**Dataset entries**

================

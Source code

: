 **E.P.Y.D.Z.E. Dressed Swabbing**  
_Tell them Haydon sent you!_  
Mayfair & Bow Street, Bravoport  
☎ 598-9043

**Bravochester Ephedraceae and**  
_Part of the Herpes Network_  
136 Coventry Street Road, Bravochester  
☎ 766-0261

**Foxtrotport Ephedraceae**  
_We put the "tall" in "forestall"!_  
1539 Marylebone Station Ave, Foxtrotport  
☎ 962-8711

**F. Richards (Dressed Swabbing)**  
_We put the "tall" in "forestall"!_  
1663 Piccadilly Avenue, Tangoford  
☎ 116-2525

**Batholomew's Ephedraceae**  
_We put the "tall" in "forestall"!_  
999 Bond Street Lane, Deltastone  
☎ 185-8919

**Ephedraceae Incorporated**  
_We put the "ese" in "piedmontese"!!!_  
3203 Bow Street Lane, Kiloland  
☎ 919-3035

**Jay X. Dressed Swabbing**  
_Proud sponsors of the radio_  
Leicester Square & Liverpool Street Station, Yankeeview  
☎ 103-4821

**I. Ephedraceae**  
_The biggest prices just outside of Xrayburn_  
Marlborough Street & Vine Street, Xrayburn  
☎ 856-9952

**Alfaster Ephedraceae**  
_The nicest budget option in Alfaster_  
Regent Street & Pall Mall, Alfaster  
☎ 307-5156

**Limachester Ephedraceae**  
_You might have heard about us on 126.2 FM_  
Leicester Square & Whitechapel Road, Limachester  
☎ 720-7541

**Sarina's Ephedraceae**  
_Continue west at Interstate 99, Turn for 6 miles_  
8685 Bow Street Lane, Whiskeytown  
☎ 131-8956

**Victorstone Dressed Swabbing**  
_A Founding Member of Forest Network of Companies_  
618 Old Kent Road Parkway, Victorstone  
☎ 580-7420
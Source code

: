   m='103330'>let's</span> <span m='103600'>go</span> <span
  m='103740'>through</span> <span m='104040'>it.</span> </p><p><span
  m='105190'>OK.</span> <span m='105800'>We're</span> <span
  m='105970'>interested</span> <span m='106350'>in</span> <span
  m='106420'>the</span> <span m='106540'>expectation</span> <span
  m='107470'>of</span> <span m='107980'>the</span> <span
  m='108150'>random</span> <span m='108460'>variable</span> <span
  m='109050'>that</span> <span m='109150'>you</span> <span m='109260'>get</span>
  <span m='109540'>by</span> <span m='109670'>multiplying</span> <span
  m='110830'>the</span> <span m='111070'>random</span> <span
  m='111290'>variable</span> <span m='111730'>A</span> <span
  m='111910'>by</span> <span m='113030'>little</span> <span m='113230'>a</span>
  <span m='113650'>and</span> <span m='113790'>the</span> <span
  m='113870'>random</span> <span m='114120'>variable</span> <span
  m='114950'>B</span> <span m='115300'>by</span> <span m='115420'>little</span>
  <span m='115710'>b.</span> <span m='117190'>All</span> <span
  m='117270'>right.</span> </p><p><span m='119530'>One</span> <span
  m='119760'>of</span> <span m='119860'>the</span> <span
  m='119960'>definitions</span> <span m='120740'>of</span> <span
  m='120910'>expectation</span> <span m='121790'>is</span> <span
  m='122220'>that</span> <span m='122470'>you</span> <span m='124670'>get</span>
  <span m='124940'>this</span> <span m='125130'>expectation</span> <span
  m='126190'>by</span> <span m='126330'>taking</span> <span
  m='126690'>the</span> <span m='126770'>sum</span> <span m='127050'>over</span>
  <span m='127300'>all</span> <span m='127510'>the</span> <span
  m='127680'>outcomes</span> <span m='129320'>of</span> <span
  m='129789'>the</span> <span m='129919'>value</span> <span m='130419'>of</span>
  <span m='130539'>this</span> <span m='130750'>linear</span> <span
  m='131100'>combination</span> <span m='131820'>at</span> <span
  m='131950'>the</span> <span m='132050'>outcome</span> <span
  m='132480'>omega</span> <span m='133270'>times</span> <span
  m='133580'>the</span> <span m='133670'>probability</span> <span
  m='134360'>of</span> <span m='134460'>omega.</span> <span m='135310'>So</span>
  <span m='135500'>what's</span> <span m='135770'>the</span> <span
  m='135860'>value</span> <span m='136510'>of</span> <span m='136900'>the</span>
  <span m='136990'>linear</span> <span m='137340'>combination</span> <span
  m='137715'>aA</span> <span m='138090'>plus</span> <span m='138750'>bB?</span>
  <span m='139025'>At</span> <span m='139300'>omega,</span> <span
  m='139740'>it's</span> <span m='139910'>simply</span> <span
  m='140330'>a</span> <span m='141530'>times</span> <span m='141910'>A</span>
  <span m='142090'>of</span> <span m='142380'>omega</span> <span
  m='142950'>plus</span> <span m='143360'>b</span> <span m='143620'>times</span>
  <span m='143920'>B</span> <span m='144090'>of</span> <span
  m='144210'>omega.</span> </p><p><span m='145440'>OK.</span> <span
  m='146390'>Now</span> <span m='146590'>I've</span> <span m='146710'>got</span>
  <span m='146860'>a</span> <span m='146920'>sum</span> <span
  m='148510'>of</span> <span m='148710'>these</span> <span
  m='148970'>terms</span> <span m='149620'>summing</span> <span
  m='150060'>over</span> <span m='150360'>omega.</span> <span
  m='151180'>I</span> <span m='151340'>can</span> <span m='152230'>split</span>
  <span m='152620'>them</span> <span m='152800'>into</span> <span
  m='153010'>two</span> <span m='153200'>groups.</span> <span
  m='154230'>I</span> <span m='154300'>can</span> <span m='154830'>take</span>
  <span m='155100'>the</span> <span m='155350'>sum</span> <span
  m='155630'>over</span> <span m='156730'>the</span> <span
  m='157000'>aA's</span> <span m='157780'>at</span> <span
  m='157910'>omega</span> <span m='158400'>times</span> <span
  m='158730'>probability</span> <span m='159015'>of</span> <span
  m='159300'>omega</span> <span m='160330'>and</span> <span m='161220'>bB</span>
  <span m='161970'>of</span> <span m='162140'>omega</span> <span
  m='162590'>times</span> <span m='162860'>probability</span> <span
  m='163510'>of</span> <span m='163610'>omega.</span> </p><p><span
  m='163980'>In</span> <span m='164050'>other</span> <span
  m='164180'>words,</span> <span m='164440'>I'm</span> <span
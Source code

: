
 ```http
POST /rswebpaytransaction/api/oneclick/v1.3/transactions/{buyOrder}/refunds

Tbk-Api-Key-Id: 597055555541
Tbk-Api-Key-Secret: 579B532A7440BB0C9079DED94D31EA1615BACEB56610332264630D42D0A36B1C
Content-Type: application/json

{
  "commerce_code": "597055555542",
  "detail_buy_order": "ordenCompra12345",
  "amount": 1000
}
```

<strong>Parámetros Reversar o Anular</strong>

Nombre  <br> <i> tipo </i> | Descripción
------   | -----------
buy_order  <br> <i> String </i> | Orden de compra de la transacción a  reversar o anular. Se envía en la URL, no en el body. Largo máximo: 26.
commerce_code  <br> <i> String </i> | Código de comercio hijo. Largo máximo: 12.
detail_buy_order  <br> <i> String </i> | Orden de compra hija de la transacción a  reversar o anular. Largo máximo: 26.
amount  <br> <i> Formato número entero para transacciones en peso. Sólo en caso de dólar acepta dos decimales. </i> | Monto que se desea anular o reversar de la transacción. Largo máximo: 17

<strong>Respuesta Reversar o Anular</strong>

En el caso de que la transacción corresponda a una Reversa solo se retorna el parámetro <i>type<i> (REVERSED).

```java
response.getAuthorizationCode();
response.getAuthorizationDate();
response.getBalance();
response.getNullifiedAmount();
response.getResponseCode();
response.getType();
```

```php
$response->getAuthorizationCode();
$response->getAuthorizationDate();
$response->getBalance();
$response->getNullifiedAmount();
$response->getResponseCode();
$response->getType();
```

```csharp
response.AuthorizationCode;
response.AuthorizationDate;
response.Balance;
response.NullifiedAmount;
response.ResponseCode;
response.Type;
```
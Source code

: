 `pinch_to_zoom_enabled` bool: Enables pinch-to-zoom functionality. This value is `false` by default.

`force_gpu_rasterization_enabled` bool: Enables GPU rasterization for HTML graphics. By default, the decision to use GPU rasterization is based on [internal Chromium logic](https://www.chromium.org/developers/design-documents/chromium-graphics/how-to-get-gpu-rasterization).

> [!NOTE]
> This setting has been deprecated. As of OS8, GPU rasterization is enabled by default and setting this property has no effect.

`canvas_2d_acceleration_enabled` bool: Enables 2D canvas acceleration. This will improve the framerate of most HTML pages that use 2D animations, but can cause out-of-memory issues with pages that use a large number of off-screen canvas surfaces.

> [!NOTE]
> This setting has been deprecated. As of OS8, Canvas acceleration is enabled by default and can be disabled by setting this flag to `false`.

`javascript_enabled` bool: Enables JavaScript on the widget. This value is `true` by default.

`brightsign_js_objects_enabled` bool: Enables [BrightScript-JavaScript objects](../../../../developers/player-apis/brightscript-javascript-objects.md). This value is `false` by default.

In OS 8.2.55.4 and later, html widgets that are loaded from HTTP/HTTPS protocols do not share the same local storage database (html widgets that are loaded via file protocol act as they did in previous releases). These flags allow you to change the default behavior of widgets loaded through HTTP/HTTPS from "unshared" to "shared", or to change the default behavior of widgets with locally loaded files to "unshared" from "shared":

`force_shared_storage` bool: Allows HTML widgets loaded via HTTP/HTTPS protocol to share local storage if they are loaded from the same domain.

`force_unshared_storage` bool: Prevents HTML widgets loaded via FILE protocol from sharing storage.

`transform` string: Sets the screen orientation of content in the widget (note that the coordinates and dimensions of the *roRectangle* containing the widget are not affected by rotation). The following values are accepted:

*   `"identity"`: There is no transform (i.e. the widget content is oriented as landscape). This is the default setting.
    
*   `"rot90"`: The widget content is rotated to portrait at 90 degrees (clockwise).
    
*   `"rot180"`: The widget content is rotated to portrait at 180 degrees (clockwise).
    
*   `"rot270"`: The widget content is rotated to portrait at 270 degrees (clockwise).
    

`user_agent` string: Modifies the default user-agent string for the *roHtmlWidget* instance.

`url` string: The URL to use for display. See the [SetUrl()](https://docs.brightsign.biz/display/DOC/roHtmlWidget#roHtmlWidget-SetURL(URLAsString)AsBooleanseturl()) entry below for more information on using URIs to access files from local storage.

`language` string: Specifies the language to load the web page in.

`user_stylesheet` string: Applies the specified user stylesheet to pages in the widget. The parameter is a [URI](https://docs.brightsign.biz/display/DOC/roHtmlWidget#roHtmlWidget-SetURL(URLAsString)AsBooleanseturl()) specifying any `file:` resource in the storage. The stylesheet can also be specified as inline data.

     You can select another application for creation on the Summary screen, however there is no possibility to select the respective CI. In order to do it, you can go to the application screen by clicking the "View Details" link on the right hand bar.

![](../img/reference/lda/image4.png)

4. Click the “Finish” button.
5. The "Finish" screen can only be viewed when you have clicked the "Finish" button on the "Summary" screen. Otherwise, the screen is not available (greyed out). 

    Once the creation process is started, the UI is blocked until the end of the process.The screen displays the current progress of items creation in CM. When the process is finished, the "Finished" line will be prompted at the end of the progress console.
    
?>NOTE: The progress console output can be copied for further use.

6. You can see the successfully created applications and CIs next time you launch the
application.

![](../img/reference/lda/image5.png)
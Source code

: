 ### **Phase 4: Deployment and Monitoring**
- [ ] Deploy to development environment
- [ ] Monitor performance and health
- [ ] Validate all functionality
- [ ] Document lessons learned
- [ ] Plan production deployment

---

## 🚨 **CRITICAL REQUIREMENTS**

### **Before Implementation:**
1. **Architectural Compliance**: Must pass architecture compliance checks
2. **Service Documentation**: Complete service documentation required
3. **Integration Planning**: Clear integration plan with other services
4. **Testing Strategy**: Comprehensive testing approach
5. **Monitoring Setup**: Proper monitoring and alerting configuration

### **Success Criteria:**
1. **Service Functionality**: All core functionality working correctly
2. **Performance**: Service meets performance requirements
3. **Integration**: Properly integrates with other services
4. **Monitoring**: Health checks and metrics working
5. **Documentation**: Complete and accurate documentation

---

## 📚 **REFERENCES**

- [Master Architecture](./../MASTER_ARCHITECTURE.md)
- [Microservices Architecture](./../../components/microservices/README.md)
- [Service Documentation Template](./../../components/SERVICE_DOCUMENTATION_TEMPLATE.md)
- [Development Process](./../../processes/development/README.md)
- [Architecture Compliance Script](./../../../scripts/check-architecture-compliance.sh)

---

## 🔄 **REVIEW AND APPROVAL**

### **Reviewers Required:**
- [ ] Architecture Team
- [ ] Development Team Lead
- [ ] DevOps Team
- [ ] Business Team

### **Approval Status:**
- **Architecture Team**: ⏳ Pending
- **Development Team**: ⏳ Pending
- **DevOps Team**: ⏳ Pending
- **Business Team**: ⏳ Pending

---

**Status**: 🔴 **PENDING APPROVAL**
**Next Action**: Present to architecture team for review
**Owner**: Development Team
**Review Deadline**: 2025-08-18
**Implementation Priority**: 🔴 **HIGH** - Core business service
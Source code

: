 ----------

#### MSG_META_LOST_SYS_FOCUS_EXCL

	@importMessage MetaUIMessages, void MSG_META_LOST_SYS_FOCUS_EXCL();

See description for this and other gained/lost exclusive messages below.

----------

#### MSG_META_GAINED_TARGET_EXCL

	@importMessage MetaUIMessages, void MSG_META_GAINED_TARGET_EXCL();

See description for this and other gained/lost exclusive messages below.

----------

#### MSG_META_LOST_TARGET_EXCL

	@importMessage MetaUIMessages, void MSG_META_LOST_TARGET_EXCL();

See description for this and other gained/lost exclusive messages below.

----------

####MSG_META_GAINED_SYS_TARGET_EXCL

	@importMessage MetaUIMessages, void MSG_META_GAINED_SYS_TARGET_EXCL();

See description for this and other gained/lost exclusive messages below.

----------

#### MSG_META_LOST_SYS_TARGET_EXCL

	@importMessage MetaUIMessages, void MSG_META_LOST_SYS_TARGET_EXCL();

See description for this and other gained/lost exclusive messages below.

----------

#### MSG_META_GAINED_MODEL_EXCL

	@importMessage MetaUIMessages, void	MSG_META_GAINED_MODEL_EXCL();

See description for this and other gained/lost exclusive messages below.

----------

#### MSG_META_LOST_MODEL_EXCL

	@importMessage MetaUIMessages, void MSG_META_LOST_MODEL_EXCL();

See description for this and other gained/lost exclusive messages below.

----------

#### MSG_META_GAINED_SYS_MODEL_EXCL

================

**Task objective**
Please reproduce exactly the lines from the first one of the records above through the line containing "m='108150'>random</span> <span m='108460'>variable</span>", both included, and nothing else.

**Solution to this problem**
Source code

: **E.P.Y.D.Z.E. Dressed Swabbing**  
_Tell them Haydon sent you!_  
Mayfair & Bow Street, Bravoport  
☎ 598-9043

**Bravochester Ephedraceae and**  
_Part of the Herpes Network_  
136 Coventry Street Road, Bravochester  
☎ 766-0261

**Foxtrotport Ephedraceae**  
_We put the "tall" in "forestall"!_  
1539 Marylebone Station Ave, Foxtrotport  
☎ 962-8711

**F. Richards (Dressed Swabbing)**  
_We put the "tall" in "forestall"!_  
1663 Piccadilly Avenue, Tangoford  
☎ 116-2525

**Batholomew's Ephedraceae**  
_We put the "tall" in "forestall"!_  
999 Bond Street Lane, Deltastone  
☎ 185-8919

**Ephedraceae Incorporated**  
_We put the "ese" in "piedmontese"!!!_  
3203 Bow Street Lane, Kiloland  
☎ 919-3035

**Jay X. Dressed Swabbing**  
_Proud sponsors of the radio_  
Leicester Square & Liverpool Street Station, Yankeeview  
☎ 103-4821

**I. Ephedraceae**  
_The biggest prices just outside of Xrayburn_  
Marlborough Street & Vine Street, Xrayburn  
☎ 856-9952

**Alfaster Ephedraceae**  
_The nicest budget option in Alfaster_  
Regent Street & Pall Mall, Alfaster  
☎ 307-5156

**Limachester Ephedraceae**  
_You might have heard about us on 126.2 FM_  
Leicester Square & Whitechapel Road, Limachester  
☎ 720-7541

**Sarina's Ephedraceae**  
_Continue west at Interstate 99, Turn for 6 miles_  
8685 Bow Street Lane, Whiskeytown  
☎ 131-8956

**Victorstone Dressed Swabbing**  
_A Founding Member of Forest Network of Companies_  
618 Old Kent Road Parkway, Victorstone  
☎ 580-7420
Source code

:   m='103330'>let's</span> <span m='103600'>go</span> <span
  m='103740'>through</span> <span m='104040'>it.</span> </p><p><span
  m='105190'>OK.</span> <span m='105800'>We're</span> <span
  m='105970'>interested</span> <span m='106350'>in</span> <span
  m='106420'>the</span> <span m='106540'>expectation</span> <span
  m='107470'>of</span> <span m='107980'>the</span> <span
  m='108150'>random</span> <span m='108460'>variable</span> <span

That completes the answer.